YOUR ASSIGNMENT — Scan the data below and copy each line where "马力和宽度作为变量" occurs.
*** Opening of DATA FOR THE TASK ***
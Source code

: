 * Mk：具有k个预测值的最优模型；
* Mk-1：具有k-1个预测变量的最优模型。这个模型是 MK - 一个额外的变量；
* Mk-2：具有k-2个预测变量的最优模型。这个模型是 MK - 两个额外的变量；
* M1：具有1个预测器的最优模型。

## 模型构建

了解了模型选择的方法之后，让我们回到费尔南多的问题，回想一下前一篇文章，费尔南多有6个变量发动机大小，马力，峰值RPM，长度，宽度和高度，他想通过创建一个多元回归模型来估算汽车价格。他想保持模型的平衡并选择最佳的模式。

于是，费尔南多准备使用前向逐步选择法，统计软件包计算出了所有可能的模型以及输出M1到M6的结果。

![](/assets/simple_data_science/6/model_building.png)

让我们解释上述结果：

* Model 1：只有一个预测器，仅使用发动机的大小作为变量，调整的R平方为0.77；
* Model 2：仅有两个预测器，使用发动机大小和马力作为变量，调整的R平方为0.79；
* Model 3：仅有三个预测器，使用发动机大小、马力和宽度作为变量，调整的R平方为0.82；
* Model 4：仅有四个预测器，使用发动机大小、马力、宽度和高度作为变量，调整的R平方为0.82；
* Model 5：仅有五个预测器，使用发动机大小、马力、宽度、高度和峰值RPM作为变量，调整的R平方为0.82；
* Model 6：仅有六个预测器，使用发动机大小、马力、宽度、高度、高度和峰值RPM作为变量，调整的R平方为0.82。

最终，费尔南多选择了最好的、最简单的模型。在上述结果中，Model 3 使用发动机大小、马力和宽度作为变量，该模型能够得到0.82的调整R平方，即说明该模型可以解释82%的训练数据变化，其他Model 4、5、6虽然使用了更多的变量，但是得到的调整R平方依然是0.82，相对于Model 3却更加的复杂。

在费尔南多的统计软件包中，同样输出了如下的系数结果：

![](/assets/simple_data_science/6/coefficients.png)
*** Close of DATA FOR THE TASK ***
ANSWER TO THIS EXERCISE —
* Model 3：仅有三个预测器，使用发动机大小、马力和宽度作为变量，调整的R平方为0.82；
最终，费尔南多选择了最好的、最简单的模型。在上述结果中，Model 3 使用发动机大小、马力和宽度作为变量，该模型能够得到0.82的调整R平方，即说明该模型可以解释82%的训练数据变化，其他Model 4、5、6虽然使用了更多的变量，但是得到的调整R平方依然是0.82，相对于Model 3却更加的复杂。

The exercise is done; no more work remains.